Stored data

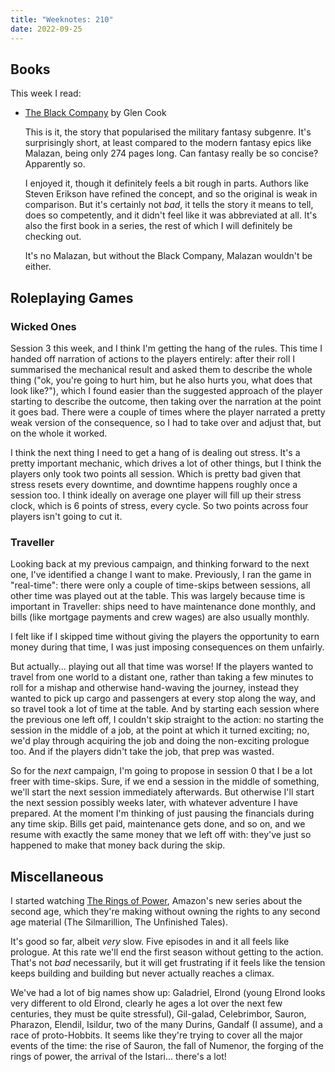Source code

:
 ```yaml
---
title: "Weeknotes: 210"
date: 2022-09-25
---
```


## Books

This week I read:

- [The Black Company][] by Glen Cook

  This is it, the story that popularised the military fantasy subgenre.  It's
  surprisingly short, at least compared to the modern fantasy epics like
  Malazan, being only 274 pages long.  Can fantasy really be so concise?
  Apparently so.

  I enjoyed it, though it definitely feels a bit rough in parts.  Authors like
  Steven Erikson have refined the concept, and so the original is weak in
  comparison.  But it's certainly not *bad*, it tells the story it means to
  tell, does so competently, and it didn't feel like it was abbreviated at all.
  It's also the first book in a series, the rest of which I will definitely be
  checking out.

  It's no Malazan, but without the Black Company, Malazan wouldn't be either.

[The Black Company]: https://en.wikipedia.org/wiki/The_Black_Company


## Roleplaying Games

### Wicked Ones

Session 3 this week, and I think I'm getting the hang of the rules.  This time I
handed off narration of actions to the players entirely: after their roll I
summarised the mechanical result and asked them to describe the whole thing
("ok, you're going to hurt him, but he also hurts you, what does that look
like?"), which I found easier than the suggested approach of the player starting
to describe the outcome, then taking over the narration at the point it goes
bad.  There were a couple of times where the player narrated a pretty weak
version of the consequence, so I had to take over and adjust that, but on the
whole it worked.

I think the next thing I need to get a hang of is dealing out stress.  It's a
pretty important mechanic, which drives a lot of other things, but I think the
players only took two points all session.  Which is pretty bad given that stress
resets every downtime, and downtime happens roughly once a session too.  I think
ideally on average one player will fill up their stress clock, which is 6 points
of stress, every cycle.  So two points across four players isn't going to cut
it.

### Traveller

Looking back at my previous campaign, and thinking forward to the next one, I've
identified a change I want to make.  Previously, I ran the game in "real-time":
there were only a couple of time-skips between sessions, all other time was
played out at the table.  This was largely because time is important in
Traveller: ships need to have maintenance done monthly, and bills (like mortgage
payments and crew wages) are also usually monthly.

I felt like if I skipped time without giving the players the opportunity to earn
money during that time, I was just imposing consequences on them unfairly.

But actually... playing out all that time was worse!  If the players wanted to
travel from one world to a distant one, rather than taking a few minutes to roll
for a mishap and otherwise hand-waving the journey, instead they wanted to pick
up cargo and passengers at every stop along the way, and so travel took a lot of
time at the table.  And by starting each session where the previous one left
off, I couldn't skip straight to the action: no starting the session in the
middle of a job, at the point at which it turned exciting; no, we'd play through
acquiring the job and doing the non-exciting prologue too.  And if the players
didn't take the job, that prep was wasted.

So for the *next* campaign, I'm going to propose in session 0 that I be a lot
freer with time-skips.  Sure, if we end a session in the middle of something,
we'll start the next session immediately afterwards.  But otherwise I'll start
the next session possibly weeks later, with whatever adventure I have prepared.
At the moment I'm thinking of just pausing the financials during any time skip.
Bills get paid, maintenance gets done, and so on, and we resume with exactly the
same money that we left off with: they've just so happened to make that money
back during the skip.


## Miscellaneous

I started watching [The Rings of Power][], Amazon's new series about the second
age, which they're making without owning the rights to any second age material
(The Silmarillion, The Unfinished Tales).

It's good so far, albeit *very* slow.  Five episodes in and it all feels like
prologue.  At this rate we'll end the first season without getting to the
action.  That's not *bad* necessarily, but it will get frustrating if it feels
like the tension keeps building and building but never actually reaches a
climax.

We've had a lot of big names show up: Galadriel, Elrond (young Elrond looks very
different to old Elrond, clearly he ages a lot over the next few centuries, they
must be quite stressful), Gil-galad, Celebrimbor, Sauron, Pharazon, Elendil,
Isildur, two of the many Durins, Gandalf (I assume), and a race of
proto-Hobbits.  It seems like they're trying to cover all the major events of
the time: the rise of Sauron, the fall of Numenor, the forging of the rings of
power, the arrival of the Istari... there's a lot!

[The Rings of Power]: https://en.wikipedia.org/wiki/The_Lord_of_the_Rings:_The_Rings_of_Power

WHAT THE EXERCISE ASKS:
Lines holding the string "whole" in the records above must be counted; give the number alone.

ANSWER FOR THIS EXERCISE:
2